The Cunningham Steam Wagon was a product of the Massachusetts Steam Wagon Company of Pittsfield, Massachusetts, United States.

The firm was established in December 1900, with the intention of manufacturing the products that the Cunningham Engineering Company of Boston, Massachusetts, planned to develop. Instead, they built a small steam powered truck with four wheel drive. Production ceased at the end of 1901.

There is no relationship known to the Cunningham automobile from Rochester, N.Y.

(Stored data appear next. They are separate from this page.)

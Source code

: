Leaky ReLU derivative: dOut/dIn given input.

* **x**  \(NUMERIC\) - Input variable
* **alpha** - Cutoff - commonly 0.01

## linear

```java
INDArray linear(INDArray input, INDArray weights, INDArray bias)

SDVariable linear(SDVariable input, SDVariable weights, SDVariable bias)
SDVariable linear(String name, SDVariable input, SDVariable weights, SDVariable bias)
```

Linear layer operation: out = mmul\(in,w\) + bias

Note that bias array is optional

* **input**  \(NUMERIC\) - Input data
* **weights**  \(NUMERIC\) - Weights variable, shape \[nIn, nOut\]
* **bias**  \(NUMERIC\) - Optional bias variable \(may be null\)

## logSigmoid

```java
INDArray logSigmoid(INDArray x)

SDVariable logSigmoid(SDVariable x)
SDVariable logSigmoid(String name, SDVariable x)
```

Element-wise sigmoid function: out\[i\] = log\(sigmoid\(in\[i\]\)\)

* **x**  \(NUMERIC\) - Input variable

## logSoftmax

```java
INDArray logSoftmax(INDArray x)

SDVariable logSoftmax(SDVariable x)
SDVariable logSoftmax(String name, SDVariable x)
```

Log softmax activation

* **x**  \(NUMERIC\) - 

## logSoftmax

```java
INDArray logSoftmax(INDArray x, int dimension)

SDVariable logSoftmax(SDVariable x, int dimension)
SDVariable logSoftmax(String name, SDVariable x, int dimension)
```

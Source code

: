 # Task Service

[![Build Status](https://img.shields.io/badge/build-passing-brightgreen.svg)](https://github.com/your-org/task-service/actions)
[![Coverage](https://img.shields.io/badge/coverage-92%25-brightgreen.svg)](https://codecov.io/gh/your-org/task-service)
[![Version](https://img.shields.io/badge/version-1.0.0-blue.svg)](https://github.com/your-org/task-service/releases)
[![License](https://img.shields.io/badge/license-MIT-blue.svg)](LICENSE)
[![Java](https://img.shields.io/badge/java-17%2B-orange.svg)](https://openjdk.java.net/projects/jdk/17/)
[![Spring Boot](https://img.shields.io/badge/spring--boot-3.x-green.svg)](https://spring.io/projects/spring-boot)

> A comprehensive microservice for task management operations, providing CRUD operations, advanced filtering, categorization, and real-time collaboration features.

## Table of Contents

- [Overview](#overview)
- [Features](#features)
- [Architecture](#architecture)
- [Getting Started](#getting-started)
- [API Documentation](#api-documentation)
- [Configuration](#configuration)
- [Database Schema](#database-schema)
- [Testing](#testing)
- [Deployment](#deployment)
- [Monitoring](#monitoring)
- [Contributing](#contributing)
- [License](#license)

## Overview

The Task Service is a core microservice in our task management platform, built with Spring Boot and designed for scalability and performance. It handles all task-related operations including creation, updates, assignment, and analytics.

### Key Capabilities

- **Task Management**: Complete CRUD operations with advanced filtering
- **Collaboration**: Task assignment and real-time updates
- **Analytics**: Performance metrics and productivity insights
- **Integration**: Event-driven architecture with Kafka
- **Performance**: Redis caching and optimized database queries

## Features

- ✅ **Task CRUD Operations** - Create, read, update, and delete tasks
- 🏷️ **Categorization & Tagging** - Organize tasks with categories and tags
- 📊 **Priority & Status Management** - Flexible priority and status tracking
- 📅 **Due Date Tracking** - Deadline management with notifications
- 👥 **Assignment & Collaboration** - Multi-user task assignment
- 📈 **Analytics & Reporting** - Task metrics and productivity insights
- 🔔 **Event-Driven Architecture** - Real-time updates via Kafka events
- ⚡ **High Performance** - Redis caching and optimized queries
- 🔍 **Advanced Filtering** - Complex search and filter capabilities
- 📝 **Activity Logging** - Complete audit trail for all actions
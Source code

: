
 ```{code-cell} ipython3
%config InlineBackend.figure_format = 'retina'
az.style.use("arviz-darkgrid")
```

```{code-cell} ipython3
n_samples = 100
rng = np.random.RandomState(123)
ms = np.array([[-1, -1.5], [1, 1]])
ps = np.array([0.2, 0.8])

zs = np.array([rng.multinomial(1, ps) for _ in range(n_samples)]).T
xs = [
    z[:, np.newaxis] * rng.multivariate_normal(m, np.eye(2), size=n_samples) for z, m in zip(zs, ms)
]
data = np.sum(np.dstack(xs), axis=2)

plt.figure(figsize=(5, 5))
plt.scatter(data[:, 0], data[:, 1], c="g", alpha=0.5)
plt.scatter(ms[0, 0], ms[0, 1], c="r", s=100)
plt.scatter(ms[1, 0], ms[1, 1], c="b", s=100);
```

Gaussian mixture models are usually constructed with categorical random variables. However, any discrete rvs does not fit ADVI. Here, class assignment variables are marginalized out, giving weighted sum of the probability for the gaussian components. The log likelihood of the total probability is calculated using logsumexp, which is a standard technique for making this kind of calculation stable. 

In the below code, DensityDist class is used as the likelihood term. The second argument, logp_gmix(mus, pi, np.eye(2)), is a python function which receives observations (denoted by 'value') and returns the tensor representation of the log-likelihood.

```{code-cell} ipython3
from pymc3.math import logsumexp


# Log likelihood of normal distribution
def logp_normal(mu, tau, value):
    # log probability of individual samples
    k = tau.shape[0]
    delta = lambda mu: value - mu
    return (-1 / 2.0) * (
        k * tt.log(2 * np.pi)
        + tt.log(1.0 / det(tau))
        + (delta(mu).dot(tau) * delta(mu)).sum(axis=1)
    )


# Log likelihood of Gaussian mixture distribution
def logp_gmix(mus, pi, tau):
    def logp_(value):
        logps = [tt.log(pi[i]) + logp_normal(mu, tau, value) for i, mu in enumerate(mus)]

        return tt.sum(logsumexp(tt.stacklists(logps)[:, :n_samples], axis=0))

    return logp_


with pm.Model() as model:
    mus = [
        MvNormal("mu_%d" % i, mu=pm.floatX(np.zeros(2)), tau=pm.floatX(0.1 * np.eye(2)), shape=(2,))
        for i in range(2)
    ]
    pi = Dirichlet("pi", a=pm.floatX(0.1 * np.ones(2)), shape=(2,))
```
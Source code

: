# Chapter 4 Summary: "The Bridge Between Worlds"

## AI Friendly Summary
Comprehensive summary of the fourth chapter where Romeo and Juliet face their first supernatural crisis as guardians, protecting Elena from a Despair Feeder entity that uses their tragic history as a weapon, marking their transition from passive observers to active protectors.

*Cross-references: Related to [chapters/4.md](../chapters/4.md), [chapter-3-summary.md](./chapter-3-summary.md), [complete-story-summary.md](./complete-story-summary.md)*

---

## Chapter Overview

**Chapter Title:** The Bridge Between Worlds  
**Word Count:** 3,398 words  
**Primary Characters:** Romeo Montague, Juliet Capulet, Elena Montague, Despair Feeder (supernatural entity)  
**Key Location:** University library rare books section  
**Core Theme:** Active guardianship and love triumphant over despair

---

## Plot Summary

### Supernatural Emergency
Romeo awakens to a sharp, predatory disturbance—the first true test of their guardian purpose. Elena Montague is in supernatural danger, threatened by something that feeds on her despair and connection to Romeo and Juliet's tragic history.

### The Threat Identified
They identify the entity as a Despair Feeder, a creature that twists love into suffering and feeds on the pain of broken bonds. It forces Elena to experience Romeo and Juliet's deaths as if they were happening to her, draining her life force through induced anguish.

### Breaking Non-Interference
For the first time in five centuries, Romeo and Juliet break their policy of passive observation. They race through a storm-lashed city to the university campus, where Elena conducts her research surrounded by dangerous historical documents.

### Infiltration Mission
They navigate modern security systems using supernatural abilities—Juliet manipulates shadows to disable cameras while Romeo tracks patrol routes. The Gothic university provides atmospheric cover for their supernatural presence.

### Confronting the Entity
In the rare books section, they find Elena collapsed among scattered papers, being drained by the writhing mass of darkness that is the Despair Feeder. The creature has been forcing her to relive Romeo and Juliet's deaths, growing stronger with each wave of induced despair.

The truck was the product of  The Cunningham Engineering Co., located in the Tremont Bldg, of Boston.  It was reported that vehicles of three, six, and eight tons were being built as of October, 1900.  The frame and cab were constructed of iron. The axles were of steel, 2-1/2 inches in diameter carrying steek sleeves and differential gears. The engine was a compound comprising two pairs of high and low-pressure cylinders sized 5 X 3 - 5 and was designed for 200 psi operation and 300 rpm.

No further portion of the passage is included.